Galileo's suggestion that a heavy rope would hang in the shape of a parabola was disproved by Jungius in 1669, but the true shape of the “chain-curve”, the catenary, was not found until 1690/91, when Huygens, Leibniz and John Bernoulli replied to a challenge by James Bernoulli. David Gregory, the Oxford professor, wrote a comprehensive treatise on the “catenarian” in 1697. The name was first used by Huygens in a letter to Leibniz in 1690.

## Description

Catenary (also known as chainette, alysoid, and hyperbolic cosine) is defined as the curve of the function Cosh[x]. Cosh[x] is defined as (E^x + E^(-x))/2. The capital E denotes the natural logarithm base constant often denoted by a lower case e.
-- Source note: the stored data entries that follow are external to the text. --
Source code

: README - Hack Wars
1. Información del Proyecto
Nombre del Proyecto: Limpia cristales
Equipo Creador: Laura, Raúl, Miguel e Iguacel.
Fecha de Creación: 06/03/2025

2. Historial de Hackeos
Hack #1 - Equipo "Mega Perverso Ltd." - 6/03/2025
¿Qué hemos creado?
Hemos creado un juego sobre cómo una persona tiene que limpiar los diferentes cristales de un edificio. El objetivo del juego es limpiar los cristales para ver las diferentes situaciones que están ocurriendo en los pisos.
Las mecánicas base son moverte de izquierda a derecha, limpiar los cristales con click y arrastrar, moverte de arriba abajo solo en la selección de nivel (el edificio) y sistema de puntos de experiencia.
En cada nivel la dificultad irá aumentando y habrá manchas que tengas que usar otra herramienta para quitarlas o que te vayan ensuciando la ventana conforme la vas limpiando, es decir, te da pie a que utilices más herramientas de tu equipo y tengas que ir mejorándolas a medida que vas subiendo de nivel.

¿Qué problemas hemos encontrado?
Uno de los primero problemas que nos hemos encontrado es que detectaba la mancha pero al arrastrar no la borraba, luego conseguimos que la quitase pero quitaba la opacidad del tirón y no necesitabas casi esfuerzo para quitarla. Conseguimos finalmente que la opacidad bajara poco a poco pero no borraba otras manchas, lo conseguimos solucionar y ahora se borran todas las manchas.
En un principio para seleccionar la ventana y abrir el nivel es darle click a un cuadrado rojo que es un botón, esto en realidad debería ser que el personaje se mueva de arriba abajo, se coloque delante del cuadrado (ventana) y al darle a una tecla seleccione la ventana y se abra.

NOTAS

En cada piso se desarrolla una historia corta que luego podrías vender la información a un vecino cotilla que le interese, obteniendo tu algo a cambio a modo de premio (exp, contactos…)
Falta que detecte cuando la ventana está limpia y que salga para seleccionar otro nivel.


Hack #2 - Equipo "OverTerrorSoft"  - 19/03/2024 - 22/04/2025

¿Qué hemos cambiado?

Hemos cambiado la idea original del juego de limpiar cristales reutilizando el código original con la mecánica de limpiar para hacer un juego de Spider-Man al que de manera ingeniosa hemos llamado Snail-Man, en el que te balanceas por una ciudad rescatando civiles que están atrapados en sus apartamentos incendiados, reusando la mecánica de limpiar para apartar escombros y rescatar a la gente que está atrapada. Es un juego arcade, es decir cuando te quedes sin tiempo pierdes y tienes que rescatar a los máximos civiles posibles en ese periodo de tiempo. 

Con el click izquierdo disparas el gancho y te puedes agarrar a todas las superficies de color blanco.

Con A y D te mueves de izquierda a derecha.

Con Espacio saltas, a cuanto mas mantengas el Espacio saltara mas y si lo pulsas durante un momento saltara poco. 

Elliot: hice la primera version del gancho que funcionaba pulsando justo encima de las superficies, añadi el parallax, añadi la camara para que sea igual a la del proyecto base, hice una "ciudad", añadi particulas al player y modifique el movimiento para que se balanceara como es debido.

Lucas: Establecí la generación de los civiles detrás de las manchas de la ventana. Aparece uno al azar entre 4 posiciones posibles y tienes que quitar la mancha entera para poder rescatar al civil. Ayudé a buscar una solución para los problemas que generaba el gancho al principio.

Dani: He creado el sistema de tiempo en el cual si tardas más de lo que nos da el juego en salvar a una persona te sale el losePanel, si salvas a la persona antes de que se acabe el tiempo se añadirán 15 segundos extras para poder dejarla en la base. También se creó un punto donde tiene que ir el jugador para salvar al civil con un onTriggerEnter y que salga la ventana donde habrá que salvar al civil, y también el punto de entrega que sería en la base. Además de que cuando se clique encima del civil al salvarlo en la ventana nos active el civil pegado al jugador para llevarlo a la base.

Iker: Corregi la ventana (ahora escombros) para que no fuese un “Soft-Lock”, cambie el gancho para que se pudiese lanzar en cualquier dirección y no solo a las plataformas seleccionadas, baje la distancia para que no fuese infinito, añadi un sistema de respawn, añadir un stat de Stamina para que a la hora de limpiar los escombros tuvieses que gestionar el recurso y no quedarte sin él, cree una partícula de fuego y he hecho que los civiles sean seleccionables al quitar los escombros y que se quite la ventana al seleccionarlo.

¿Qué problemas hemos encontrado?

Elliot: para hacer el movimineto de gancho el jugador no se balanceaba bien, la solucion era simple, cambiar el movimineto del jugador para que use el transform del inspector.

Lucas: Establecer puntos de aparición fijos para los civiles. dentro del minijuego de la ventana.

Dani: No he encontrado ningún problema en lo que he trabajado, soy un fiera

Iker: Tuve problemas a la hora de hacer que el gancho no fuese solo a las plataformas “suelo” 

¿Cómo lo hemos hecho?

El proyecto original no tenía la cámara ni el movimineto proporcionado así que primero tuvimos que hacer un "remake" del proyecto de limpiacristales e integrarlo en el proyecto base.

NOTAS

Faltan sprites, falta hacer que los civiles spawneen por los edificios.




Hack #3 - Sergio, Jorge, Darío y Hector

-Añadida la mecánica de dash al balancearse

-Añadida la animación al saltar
Catenary is the shape of a ideal string hanging from two points. By “ideal” it is roughly meant that the string is perferctly flexible, inextensible, no thickness, of uniform density, and possibly other attributes. In other words, catenary is the mathematical abstraction of the shape of hanging strings. We can say that catenary approximates the shapes of most hanging string-like objects we see. These include ropes, outdoor telecommunication wires, necklaces, chains…etc. in terms of pure math, what is the problem that that Cosh[x] is a solution to?

It is worthwhile to note that catenary has only one shape (it is not a family of curves). If you hold the two ends of a string, and vary the distance of their endings, you will see shapes of different sharpness and wonder how can they all be catenary. In fact, you are merely seeing different scales of catenary. The phenomenon is the same as looking at part of a circle. The closer you look, the straighter it is but the whole circle never changes shape. At each instance you are holding the string, the law of physics dictates its shape to be part of the catenary (since the string is finite in length). The wider apart the endings, the smaller part of catenary you see. It is also a common misunderstanding to assume parabolas as a curve of many shapes.

## Formula

Parametric: {t, Cosh[t]}.

## Properties

### Caustic of expontial curve

The Catacaustic of the Exponential Curve with light rays from above and parallel to the y axes is the catenary. prove that catacaustic of E^x is Cosh[x] parallel rays above the expontial curve

The exponential curve E^x has the interesting property itself. It is the only function whose derivative is itself.

### Involute

The involute of catenary starting at the vertex is the tractrix. prove that involute of Cosh[x] is tractrix.

### Radial and Kampyle of Eudoxus

The radial of catenary is the Kampyle of Eudoxus. In the figure blow, the blue curve is half of catenary. The green curve is Kampyle of Eudoxus {-Cosh[t]*Sinh[t],Cosh[t]}. The rainbow lines are the radiuses of osculating circles. J D Lawrence says that the evolute of catenary is also the tractrix. prove it.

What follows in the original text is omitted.